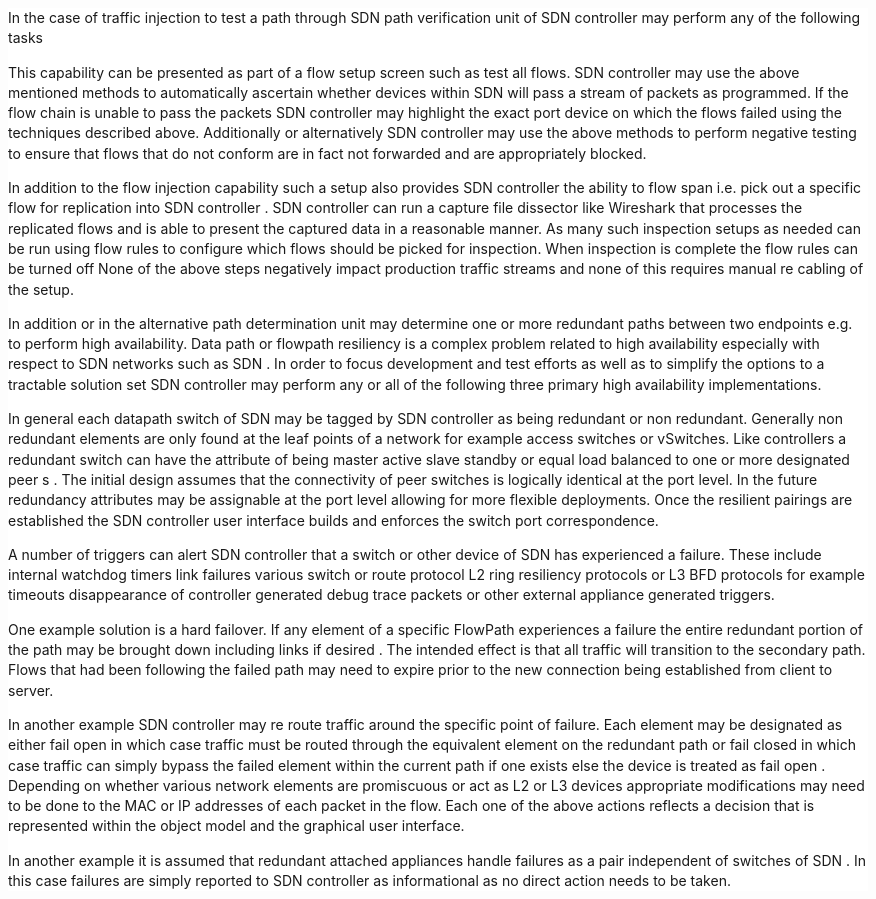 In the case of traffic injection to test a path through SDN path verification unit of SDN controller may perform any of the following tasks 

This capability can be presented as part of a flow setup screen such as test all flows. SDN controller may use the above mentioned methods to automatically ascertain whether devices within SDN will pass a stream of packets as programmed. If the flow chain is unable to pass the packets SDN controller may highlight the exact port device on which the flows failed using the techniques described above. Additionally or alternatively SDN controller may use the above methods to perform negative testing to ensure that flows that do not conform are in fact not forwarded and are appropriately blocked.

In addition to the flow injection capability such a setup also provides SDN controller the ability to flow span i.e. pick out a specific flow for replication into SDN controller . SDN controller can run a capture file dissector like Wireshark that processes the replicated flows and is able to present the captured data in a reasonable manner. As many such inspection setups as needed can be run using flow rules to configure which flows should be picked for inspection. When inspection is complete the flow rules can be turned off None of the above steps negatively impact production traffic streams and none of this requires manual re cabling of the setup.

In addition or in the alternative path determination unit may determine one or more redundant paths between two endpoints e.g. to perform high availability. Data path or flowpath resiliency is a complex problem related to high availability especially with respect to SDN networks such as SDN . In order to focus development and test efforts as well as to simplify the options to a tractable solution set SDN controller may perform any or all of the following three primary high availability implementations.

In general each datapath switch of SDN may be tagged by SDN controller as being redundant or non redundant. Generally non redundant elements are only found at the leaf points of a network for example access switches or vSwitches. Like controllers a redundant switch can have the attribute of being master active slave standby or equal load balanced to one or more designated peer s . The initial design assumes that the connectivity of peer switches is logically identical at the port level. In the future redundancy attributes may be assignable at the port level allowing for more flexible deployments. Once the resilient pairings are established the SDN controller user interface builds and enforces the switch port correspondence.

A number of triggers can alert SDN controller that a switch or other device of SDN has experienced a failure. These include internal watchdog timers link failures various switch or route protocol L2 ring resiliency protocols or L3 BFD protocols for example timeouts disappearance of controller generated debug trace packets or other external appliance generated triggers.

One example solution is a hard failover. If any element of a specific FlowPath experiences a failure the entire redundant portion of the path may be brought down including links if desired . The intended effect is that all traffic will transition to the secondary path. Flows that had been following the failed path may need to expire prior to the new connection being established from client to server.

In another example SDN controller may re route traffic around the specific point of failure. Each element may be designated as either fail open in which case traffic must be routed through the equivalent element on the redundant path or fail closed in which case traffic can simply bypass the failed element within the current path if one exists else the device is treated as fail open . Depending on whether various network elements are promiscuous or act as L2 or L3 devices appropriate modifications may need to be done to the MAC or IP addresses of each packet in the flow. Each one of the above actions reflects a decision that is represented within the object model and the graphical user interface.

In another example it is assumed that redundant attached appliances handle failures as a pair independent of switches of SDN . In this case failures are simply reported to SDN controller as informational as no direct action needs to be taken.
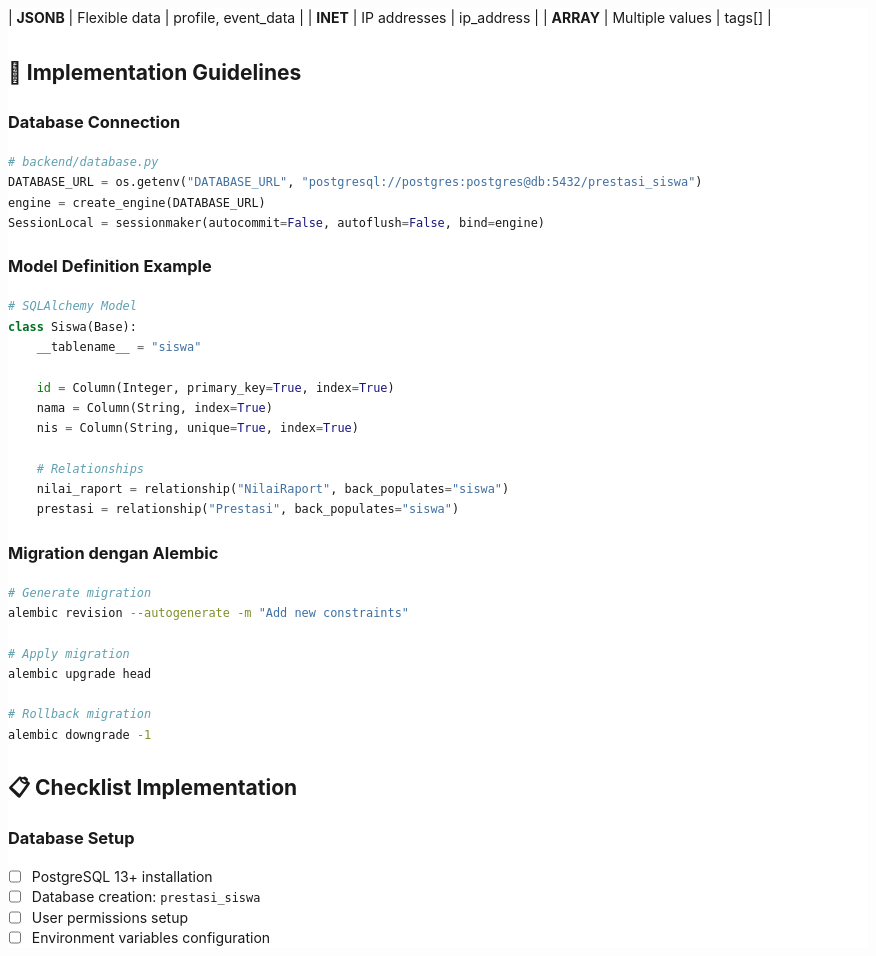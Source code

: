 | **JSONB** | Flexible data | profile, event_data |
| **INET** | IP addresses | ip_address |
| **ARRAY** | Multiple values | tags[] |

## 🔧 Implementation Guidelines

### Database Connection
```python
# backend/database.py
DATABASE_URL = os.getenv("DATABASE_URL", "postgresql://postgres:postgres@db:5432/prestasi_siswa")
engine = create_engine(DATABASE_URL)
SessionLocal = sessionmaker(autocommit=False, autoflush=False, bind=engine)
```

### Model Definition Example
```python
# SQLAlchemy Model
class Siswa(Base):
    __tablename__ = "siswa"
    
    id = Column(Integer, primary_key=True, index=True)
    nama = Column(String, index=True)
    nis = Column(String, unique=True, index=True)
    
    # Relationships
    nilai_raport = relationship("NilaiRaport", back_populates="siswa")
    prestasi = relationship("Prestasi", back_populates="siswa")
```

### Migration dengan Alembic
```bash
# Generate migration
alembic revision --autogenerate -m "Add new constraints"

# Apply migration
alembic upgrade head

# Rollback migration
alembic downgrade -1
```

## 📋 Checklist Implementation

### Database Setup
- [ ] PostgreSQL 13+ installation
- [ ] Database creation: `prestasi_siswa`
- [ ] User permissions setup
- [ ] Environment variables configuration
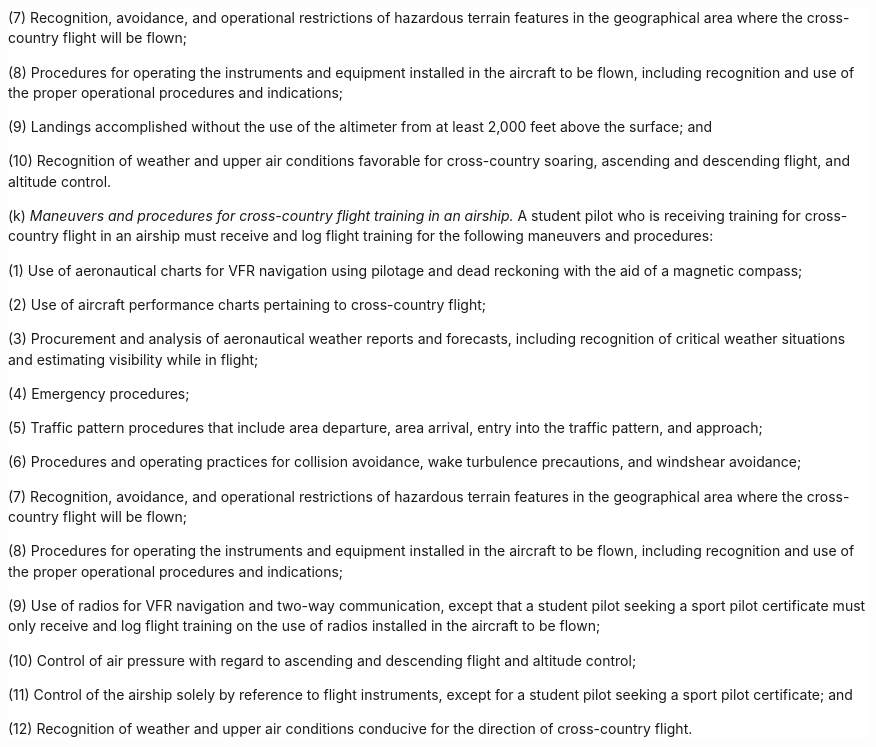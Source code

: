 
(7) Recognition, avoidance, and operational restrictions of hazardous terrain features in the geographical area where the cross-country flight will be flown; 


(8) Procedures for operating the instruments and equipment installed in the aircraft to be flown, including recognition and use of the proper operational procedures and indications; 


(9) Landings accomplished without the use of the altimeter from at least 2,000 feet above the surface; and 


(10) Recognition of weather and upper air conditions favorable for cross-country soaring, ascending and descending flight, and altitude control. 


(k) *Maneuvers and procedures for cross-country flight training in an airship.* A student pilot who is receiving training for cross-country flight in an airship must receive and log flight training for the following maneuvers and procedures: 


(1) Use of aeronautical charts for VFR navigation using pilotage and dead reckoning with the aid of a magnetic compass; 


(2) Use of aircraft performance charts pertaining to cross-country flight; 


(3) Procurement and analysis of aeronautical weather reports and forecasts, including recognition of critical weather situations and estimating visibility while in flight; 


(4) Emergency procedures; 


(5) Traffic pattern procedures that include area departure, area arrival, entry into the traffic pattern, and approach; 


(6) Procedures and operating practices for collision avoidance, wake turbulence precautions, and windshear avoidance; 


(7) Recognition, avoidance, and operational restrictions of hazardous terrain features in the geographical area where the cross-country flight will be flown; 


(8) Procedures for operating the instruments and equipment installed in the aircraft to be flown, including recognition and use of the proper operational procedures and indications; 


(9) Use of radios for VFR navigation and two-way communication, except that a student pilot seeking a sport pilot certificate must only receive and log flight training on the use of radios installed in the aircraft to be flown;


(10) Control of air pressure with regard to ascending and descending flight and altitude control; 


(11) Control of the airship solely by reference to flight instruments, except for a student pilot seeking a sport pilot certificate; and


(12) Recognition of weather and upper air conditions conducive for the direction of cross-country flight. 
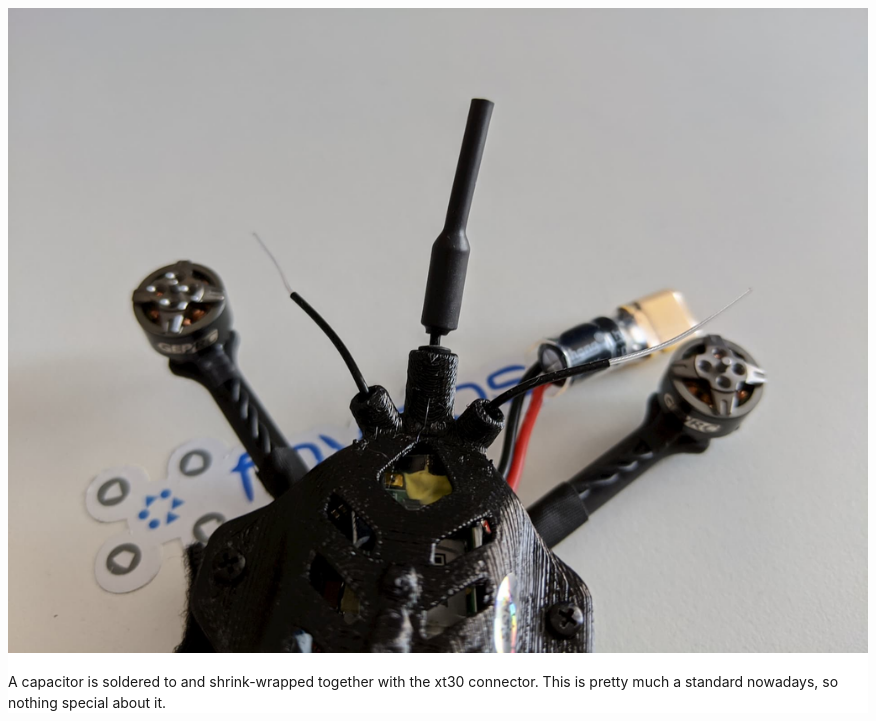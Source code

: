 ![GEPRC Skip3 HD backside antenna opennings](geprc-skip3-hd-review-complete-setup-19.jpg)

A capacitor is soldered to and shrink-wrapped together with the xt30 connector. This is pretty much a standard nowadays, so nothing special about it.
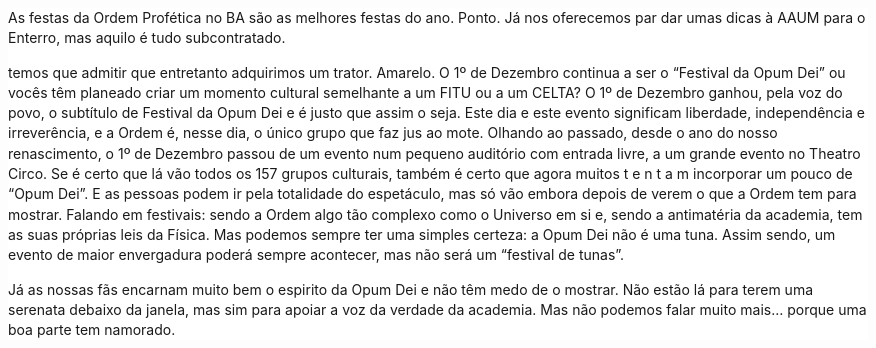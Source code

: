 As festas da Ordem Profética no BA são as melhores
festas do ano. Ponto. Já nos oferecemos par dar
umas dicas à AAUM para o Enterro, mas aquilo é
tudo subcontratado.

temos que admitir que entretanto adquirimos um
trator. Amarelo.
O 1º de Dezembro continua a ser o “Festival
da Opum Dei” ou vocês têm planeado criar
um momento cultural semelhante a um FITU
ou a um CELTA?
O 1º de Dezembro ganhou, pela voz do povo, o
subtítulo de Festival da Opum Dei e é justo que assim
o seja. Este dia e este evento significam liberdade,
independência e irreverência, e a Ordem é, nesse
dia, o único grupo que faz jus ao mote. Olhando ao
passado, desde o ano do nosso renascimento, o 1º
de Dezembro passou de um evento num pequeno
auditório com entrada livre, a um grande evento no
Theatro Circo.
Se é certo que
lá vão todos
os 157 grupos
culturais,
também
é
certo
que
agora muitos
t e n t a m
incorporar
um pouco de
“Opum Dei”.
E as pessoas
podem ir pela
totalidade do
espetáculo, mas só vão embora depois de verem o
que a Ordem tem para mostrar.
Falando em festivais: sendo a Ordem algo tão
complexo como o Universo em si e, sendo a antimatéria da academia, tem as suas próprias leis
da Física. Mas podemos sempre ter uma simples
certeza: a Opum Dei não é uma tuna. Assim sendo,
um evento de maior envergadura poderá sempre
acontecer, mas não será um “festival de tunas”.

Já as nossas fãs encarnam muito bem o espirito da
Opum Dei e não têm medo de o mostrar. Não estão
lá para terem uma serenata debaixo da janela, mas
sim para apoiar a voz da verdade da academia. Mas
não podemos falar muito mais… porque uma boa
parte tem namorado.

Prompt: The expected result is the material restated word for word, minus any picture.

Task result:
 In the case of traffic injection to test a path through SDN path verification unit of SDN controller may perform any of the following tasks 

This capability can be presented as part of a flow setup screen such as test all flows. SDN controller may use the above mentioned methods to automatically ascertain whether devices within SDN will pass a stream of packets as programmed. If the flow chain is unable to pass the packets SDN controller may highlight the exact port device on which the flows failed using the techniques described above. Additionally or alternatively SDN controller may use the above methods to perform negative testing to ensure that flows that do not conform are in fact not forwarded and are appropriately blocked.

In addition to the flow injection capability such a setup also provides SDN controller the ability to flow span i.e. pick out a specific flow for replication into SDN controller . SDN controller can run a capture file dissector like Wireshark that processes the replicated flows and is able to present the captured data in a reasonable manner. As many such inspection setups as needed can be run using flow rules to configure which flows should be picked for inspection. When inspection is complete the flow rules can be turned off None of the above steps negatively impact production traffic streams and none of this requires manual re cabling of the setup.

In addition or in the alternative path determination unit may determine one or more redundant paths between two endpoints e.g. to perform high availability. Data path or flowpath resiliency is a complex problem related to high availability especially with respect to SDN networks such as SDN . In order to focus development and test efforts as well as to simplify the options to a tractable solution set SDN controller may perform any or all of the following three primary high availability implementations.

In general each datapath switch of SDN may be tagged by SDN controller as being redundant or non redundant. Generally non redundant elements are only found at the leaf points of a network for example access switches or vSwitches. Like controllers a redundant switch can have the attribute of being master active slave standby or equal load balanced to one or more designated peer s . The initial design assumes that the connectivity of peer switches is logically identical at the port level. In the future redundancy attributes may be assignable at the port level allowing for more flexible deployments. Once the resilient pairings are established the SDN controller user interface builds and enforces the switch port correspondence.

A number of triggers can alert SDN controller that a switch or other device of SDN has experienced a failure. These include internal watchdog timers link failures various switch or route protocol L2 ring resiliency protocols or L3 BFD protocols for example timeouts disappearance of controller generated debug trace packets or other external appliance generated triggers.

One example solution is a hard failover. If any element of a specific FlowPath experiences a failure the entire redundant portion of the path may be brought down including links if desired . The intended effect is that all traffic will transition to the secondary path. Flows that had been following the failed path may need to expire prior to the new connection being established from client to server.

In another example SDN controller may re route traffic around the specific point of failure. Each element may be designated as either fail open in which case traffic must be routed through the equivalent element on the redundant path or fail closed in which case traffic can simply bypass the failed element within the current path if one exists else the device is treated as fail open . Depending on whether various network elements are promiscuous or act as L2 or L3 devices appropriate modifications may need to be done to the MAC or IP addresses of each packet in the flow. Each one of the above actions reflects a decision that is represented within the object model and the graphical user interface.

In another example it is assumed that redundant attached appliances handle failures as a pair independent of switches of SDN . In this case failures are simply reported to SDN controller as informational as no direct action needs to be taken.
Source code

: | **JSONB** | Flexible data | profile, event_data |
| **INET** | IP addresses | ip_address |
| **ARRAY** | Multiple values | tags[] |

## 🔧 Implementation Guidelines

### Database Connection
```python
# backend/database.py
DATABASE_URL = os.getenv("DATABASE_URL", "postgresql://postgres:postgres@db:5432/prestasi_siswa")
engine = create_engine(DATABASE_URL)
SessionLocal = sessionmaker(autocommit=False, autoflush=False, bind=engine)
```

### Model Definition Example
```python
# SQLAlchemy Model
class Siswa(Base):
    __tablename__ = "siswa"
    
    id = Column(Integer, primary_key=True, index=True)
    nama = Column(String, index=True)
    nis = Column(String, unique=True, index=True)
    
    # Relationships
    nilai_raport = relationship("NilaiRaport", back_populates="siswa")
    prestasi = relationship("Prestasi", back_populates="siswa")
```

### Migration dengan Alembic
```bash
# Generate migration
alembic revision --autogenerate -m "Add new constraints"

# Apply migration
alembic upgrade head

# Rollback migration
alembic downgrade -1
```

## 📋 Checklist Implementation

### Database Setup
- [ ] PostgreSQL 13+ installation
- [ ] Database creation: `prestasi_siswa`
- [ ] User permissions setup
- [ ] Environment variables configuration
Source code

: 
(7) Recognition, avoidance, and operational restrictions of hazardous terrain features in the geographical area where the cross-country flight will be flown; 


(8) Procedures for operating the instruments and equipment installed in the aircraft to be flown, including recognition and use of the proper operational procedures and indications; 


(9) Landings accomplished without the use of the altimeter from at least 2,000 feet above the surface; and 


(10) Recognition of weather and upper air conditions favorable for cross-country soaring, ascending and descending flight, and altitude control. 


(k) *Maneuvers and procedures for cross-country flight training in an airship.* A student pilot who is receiving training for cross-country flight in an airship must receive and log flight training for the following maneuvers and procedures: 


(1) Use of aeronautical charts for VFR navigation using pilotage and dead reckoning with the aid of a magnetic compass; 


(2) Use of aircraft performance charts pertaining to cross-country flight; 


(3) Procurement and analysis of aeronautical weather reports and forecasts, including recognition of critical weather situations and estimating visibility while in flight; 


(4) Emergency procedures; 


(5) Traffic pattern procedures that include area departure, area arrival, entry into the traffic pattern, and approach; 


(6) Procedures and operating practices for collision avoidance, wake turbulence precautions, and windshear avoidance; 


(7) Recognition, avoidance, and operational restrictions of hazardous terrain features in the geographical area where the cross-country flight will be flown; 


(8) Procedures for operating the instruments and equipment installed in the aircraft to be flown, including recognition and use of the proper operational procedures and indications; 


(9) Use of radios for VFR navigation and two-way communication, except that a student pilot seeking a sport pilot certificate must only receive and log flight training on the use of radios installed in the aircraft to be flown;


(10) Control of air pressure with regard to ascending and descending flight and altitude control; 


(11) Control of the airship solely by reference to flight instruments, except for a student pilot seeking a sport pilot certificate; and


(12) Recognition of weather and upper air conditions conducive for the direction of cross-country flight. 
Source code

: ![GEPRC Skip3 HD backside antenna opennings](geprc-skip3-hd-review-complete-setup-19.jpg)

A capacitor is soldered to and shrink-wrapped together with the xt30 connector. This is pretty much a standard nowadays, so nothing special about it.
Source code

: As festas da Ordem Profética no BA são as melhores
festas do ano. Ponto. Já nos oferecemos par dar
umas dicas à AAUM para o Enterro, mas aquilo é
tudo subcontratado.

temos que admitir que entretanto adquirimos um
trator. Amarelo.
O 1º de Dezembro continua a ser o “Festival
da Opum Dei” ou vocês têm planeado criar
um momento cultural semelhante a um FITU
ou a um CELTA?
O 1º de Dezembro ganhou, pela voz do povo, o
subtítulo de Festival da Opum Dei e é justo que assim
o seja. Este dia e este evento significam liberdade,
independência e irreverência, e a Ordem é, nesse
dia, o único grupo que faz jus ao mote. Olhando ao
passado, desde o ano do nosso renascimento, o 1º
de Dezembro passou de um evento num pequeno
auditório com entrada livre, a um grande evento no
Theatro Circo.
Se é certo que
lá vão todos
os 157 grupos
culturais,
também
é
certo
que
agora muitos
t e n t a m
incorporar
um pouco de
“Opum Dei”.
E as pessoas
podem ir pela
totalidade do
espetáculo, mas só vão embora depois de verem o
que a Ordem tem para mostrar.
Falando em festivais: sendo a Ordem algo tão
complexo como o Universo em si e, sendo a antimatéria da academia, tem as suas próprias leis
da Física. Mas podemos sempre ter uma simples
certeza: a Opum Dei não é uma tuna. Assim sendo,
um evento de maior envergadura poderá sempre
acontecer, mas não será um “festival de tunas”.

Já as nossas fãs encarnam muito bem o espirito da
Opum Dei e não têm medo de o mostrar. Não estão
lá para terem uma serenata debaixo da janela, mas
sim para apoiar a voz da verdade da academia. Mas
não podemos falar muito mais… porque uma boa
parte tem namorado.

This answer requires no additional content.